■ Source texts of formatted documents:
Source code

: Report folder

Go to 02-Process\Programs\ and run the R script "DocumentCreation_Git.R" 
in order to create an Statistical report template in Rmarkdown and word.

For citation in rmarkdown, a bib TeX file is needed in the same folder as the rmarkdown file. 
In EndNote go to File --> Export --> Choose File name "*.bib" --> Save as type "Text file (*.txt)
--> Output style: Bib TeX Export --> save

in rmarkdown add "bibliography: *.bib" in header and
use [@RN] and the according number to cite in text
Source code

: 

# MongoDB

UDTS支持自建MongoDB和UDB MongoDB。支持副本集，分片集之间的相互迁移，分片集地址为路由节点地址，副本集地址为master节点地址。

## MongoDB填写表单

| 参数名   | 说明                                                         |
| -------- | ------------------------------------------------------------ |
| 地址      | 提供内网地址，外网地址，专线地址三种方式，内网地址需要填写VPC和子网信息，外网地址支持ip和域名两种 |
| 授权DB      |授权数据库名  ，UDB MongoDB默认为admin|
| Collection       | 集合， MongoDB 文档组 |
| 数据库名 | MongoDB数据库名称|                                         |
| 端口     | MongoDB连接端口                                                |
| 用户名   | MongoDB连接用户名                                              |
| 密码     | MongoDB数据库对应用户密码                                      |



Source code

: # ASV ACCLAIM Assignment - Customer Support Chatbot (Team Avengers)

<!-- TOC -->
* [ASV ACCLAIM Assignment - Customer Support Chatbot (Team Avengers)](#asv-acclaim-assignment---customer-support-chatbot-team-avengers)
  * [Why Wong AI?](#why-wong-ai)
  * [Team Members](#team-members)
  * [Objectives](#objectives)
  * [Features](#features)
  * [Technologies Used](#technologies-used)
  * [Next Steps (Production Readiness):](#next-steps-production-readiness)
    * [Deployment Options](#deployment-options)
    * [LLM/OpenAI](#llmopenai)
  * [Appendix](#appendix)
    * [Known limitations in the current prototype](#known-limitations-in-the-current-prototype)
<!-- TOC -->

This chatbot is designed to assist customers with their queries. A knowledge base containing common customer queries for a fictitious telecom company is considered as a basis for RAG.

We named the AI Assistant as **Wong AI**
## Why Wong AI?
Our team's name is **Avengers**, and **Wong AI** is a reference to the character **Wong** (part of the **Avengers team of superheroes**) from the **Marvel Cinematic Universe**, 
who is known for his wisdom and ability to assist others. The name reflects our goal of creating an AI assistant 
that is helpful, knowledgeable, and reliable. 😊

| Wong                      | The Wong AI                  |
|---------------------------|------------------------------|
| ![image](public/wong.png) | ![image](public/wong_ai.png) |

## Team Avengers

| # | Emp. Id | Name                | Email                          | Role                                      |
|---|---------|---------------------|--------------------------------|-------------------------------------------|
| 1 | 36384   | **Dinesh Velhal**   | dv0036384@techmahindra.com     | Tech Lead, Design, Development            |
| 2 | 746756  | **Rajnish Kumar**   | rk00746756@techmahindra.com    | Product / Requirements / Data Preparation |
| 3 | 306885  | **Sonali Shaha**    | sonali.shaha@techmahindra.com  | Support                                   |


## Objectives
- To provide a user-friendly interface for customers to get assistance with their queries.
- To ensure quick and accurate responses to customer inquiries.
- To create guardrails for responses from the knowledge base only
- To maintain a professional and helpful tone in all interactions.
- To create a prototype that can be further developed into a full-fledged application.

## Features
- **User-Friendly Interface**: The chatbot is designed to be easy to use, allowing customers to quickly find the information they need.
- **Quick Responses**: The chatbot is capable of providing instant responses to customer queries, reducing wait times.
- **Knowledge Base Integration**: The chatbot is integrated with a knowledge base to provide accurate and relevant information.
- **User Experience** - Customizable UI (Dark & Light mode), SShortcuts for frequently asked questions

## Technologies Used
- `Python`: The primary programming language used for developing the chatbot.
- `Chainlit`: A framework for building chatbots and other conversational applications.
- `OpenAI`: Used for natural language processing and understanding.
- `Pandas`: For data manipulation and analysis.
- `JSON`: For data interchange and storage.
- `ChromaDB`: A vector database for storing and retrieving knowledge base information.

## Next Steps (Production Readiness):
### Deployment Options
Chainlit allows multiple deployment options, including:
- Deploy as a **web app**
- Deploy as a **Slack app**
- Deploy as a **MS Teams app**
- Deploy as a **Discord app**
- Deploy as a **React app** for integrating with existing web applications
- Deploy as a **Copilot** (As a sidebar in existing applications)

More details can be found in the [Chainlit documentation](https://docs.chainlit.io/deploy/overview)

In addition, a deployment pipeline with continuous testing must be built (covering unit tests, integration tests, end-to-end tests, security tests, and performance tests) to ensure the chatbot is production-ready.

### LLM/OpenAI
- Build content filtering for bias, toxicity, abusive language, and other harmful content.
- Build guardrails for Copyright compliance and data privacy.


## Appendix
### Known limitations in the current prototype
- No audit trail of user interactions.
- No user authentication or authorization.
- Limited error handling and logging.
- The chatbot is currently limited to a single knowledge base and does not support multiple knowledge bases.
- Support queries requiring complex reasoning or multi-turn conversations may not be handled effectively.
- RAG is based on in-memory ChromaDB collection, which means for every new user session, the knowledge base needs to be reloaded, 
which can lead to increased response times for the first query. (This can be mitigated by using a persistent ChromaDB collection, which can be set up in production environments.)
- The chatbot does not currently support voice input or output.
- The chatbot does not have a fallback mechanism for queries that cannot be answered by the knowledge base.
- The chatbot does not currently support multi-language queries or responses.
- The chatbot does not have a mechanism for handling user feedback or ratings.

■ Task brief:
Please output exactly the lines between the one holding "This chatbot is" and the one holding "# | Emp. Id" in the records above, inclusive, and nothing more.

■ Reply to the task:
This chatbot is designed to assist customers with their queries. A knowledge base containing common customer queries for a fictitious telecom company is considered as a basis for RAG.

We named the AI Assistant as **Wong AI**
## Why Wong AI?
Our team's name is **Avengers**, and **Wong AI** is a reference to the character **Wong** (part of the **Avengers team of superheroes**) from the **Marvel Cinematic Universe**, 
who is known for his wisdom and ability to assist others. The name reflects our goal of creating an AI assistant 
that is helpful, knowledgeable, and reliable. 😊

| Wong                      | The Wong AI                  |
|---------------------------|------------------------------|
| ![image](public/wong.png) | ![image](public/wong_ai.png) |

## Team Avengers

| # | Emp. Id | Name                | Email                          | Role                                      |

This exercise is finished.